The TestApi text string generation API targets both general testers and professional text testers and exposes functionality for constructing strings given a novice or advanced understanding of Unicode. Two common Unicode concepts which are used throughout the library are defined below. For a comprehensive introduction to Unicode and a complete glossary, visit http://unicode.org/glossary/.

  • Code Points: In Unicode terminology any particular character set is referred to as an Encoding or Code. Acode point is one specific point within a code, i.e. one specific character within a character set.
  • Unicode Character Code Chart: The Unicode standard defines a number of different character sub-sets, which are called Unicode character code charts (or Unicode charts for short). These charts are available on http://unicode.org/charts. Every chart (represented by the UnicodeChart class) is uniquely identified by three properties: group name, name and sub-name. For example, the “Armenian Ligatures” chart has a group name of “European Scripts”, name of “Armenian” and sub-name of “Armenian Ligatures”. It is important to note that the Unicode charts are versioned. TestApi supports the Unicode chart which is built in the referenced version of the .NET framework.

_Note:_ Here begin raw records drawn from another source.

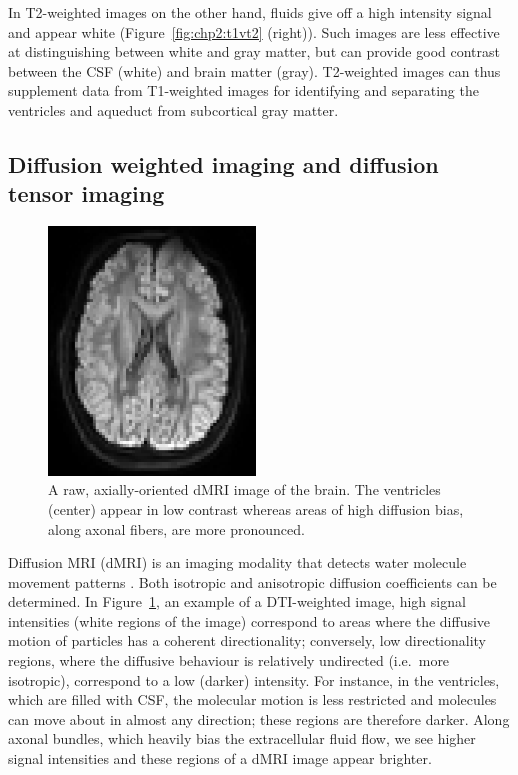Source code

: %
%
In T2-weighted images on the other hand, fluids give off a high
intensity signal and appear white (Figure~\ref{fig:chp2:t1vt2}
(right)). Such images are less effective at distinguishing between
white and gray matter, but can provide good contrast between the CSF
(white) and brain matter (gray). T2-weighted images can thus
supplement data from T1-weighted images for identifying and separating
the ventricles and aqueduct from subcortical gray matter.

\subsection{Diffusion weighted imaging and diffusion tensor imaging}

\begin{figure}
  \sidecaption
  \centering
  \includegraphics[width=0.49\textwidth]{./graphics/chp2/DTI-slice-image-crop.png}
  \caption{A raw, axially-oriented dMRI image of the brain. The ventricles (center) 
appear in low contrast whereas areas of high diffusion bias, along axonal fibers, 
are more pronounced.}
  \label{fig:chp2:dti}
\end{figure}

%
%
Diffusion MRI (dMRI) is an imaging modality that detects water
molecule movement patterns \cite{jeurissen2017,soares2013hitchhiker}.
Both isotropic and anisotropic diffusion coefficients can be
determined. In Figure~\ref{fig:chp2:dti}, an example of a DTI-weighted
image, high signal intensities (white regions of the image) correspond
to areas where the diffusive motion of particles has a coherent
directionality; conversely, low directionality regions, where the
diffusive behaviour is relatively undirected (i.e.~more isotropic),
correspond to a low (darker) intensity. For instance, in the
ventricles, which are filled with CSF, the molecular
motion is less restricted and molecules can move about in almost any
direction; these regions are therefore darker.  Along axonal
bundles, which heavily bias the extracellular fluid flow, we see
higher signal intensities and these regions of a dMRI image appear
brighter.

String Generation Technology

  • StringFactory: A StringFactory is an object used for generating random strings. Rather than constructing purely random strings, the factory will generate strings within a certain set of parameters, determined by a provided StringProperties object.
  • StringProperties: A StringProperties object specifies the properties of a string to be randomly generated by a StringFactory, such as the number of unique characters or the Unicode character set (or subset) to use. A StringProperties object is passed to StringFactory.GenerateRandomString(…).
  • UnicodeRange: A UnicodeRange is a range of Unicode code points. A StringProperties object contains a UnicodeRange. When the UnicodeRange of a particular StringProperties object is set to a particular range of values, any strings generated using that StringProperties object will be confined to the given UnicodeRange.

image

 

Example #1

The following example demonstrates how to generate a Cyrillic string that contains between 10 and 30 characters.

 //
// Generate a Cyrillic string with a length between 10 and 30 characters.
//

StringProperties properties = new StringProperties();
properties.MinNumberOfCodePoints = 10;
properties.MaxNumberOfCodePoints = 30;
properties.UnicodeRanges.Add(new UnicodeRange(UnicodeChart.Cyrillic));

string s = StringFactory.GenerateRandomString(properties, 1234);

 

The generated string may look as follows:

 
s: Ӥёӱіӱӎ҄ҤяѪӝӱѶҾүҕГ

Notice how the string contains 17 characters that are all part of the Cyrillic character code chart.

Example #2

The following example demonstrates how to generate a string of a fixed length with numbers.

 // 
// Generate a string of 20 random code points containing numbers.
//

StringProperties properties = new StringProperties();
properties.MinNumberOfCodePoints = 20;
properties.MaxNumberOfCodePoints = 20;
properties.HasNumbers = true;
properties.UnicodeRanges.Add(new UnicodeRange(0, 0xFFFF));

string s1 = StringFactory.GenerateRandomString(properties, 5678);
string s2 = StringFactory.GenerateRandomString(properties, 5678);

The generated strings may look as follows:

 
s1: 鼯粳뷷賵Ɨ烣૝犥0崪𣏕窚氢ཝꥁ姽戁䅽7
s2: 鼯粳뷷賵Ɨ烣૝犥0崪𣏕窚氢ཝꥁ姽戁䅽7

Notice how the strings contain numbers and have exactly 20 code points (characters). Notice also how using the same seed (5678) results in generation of exactly the same strings.

 

Conclusion

Text string generation is a tricky. TestApi exposes a simple straightforward API for generation of text strings from a set of desired string properties.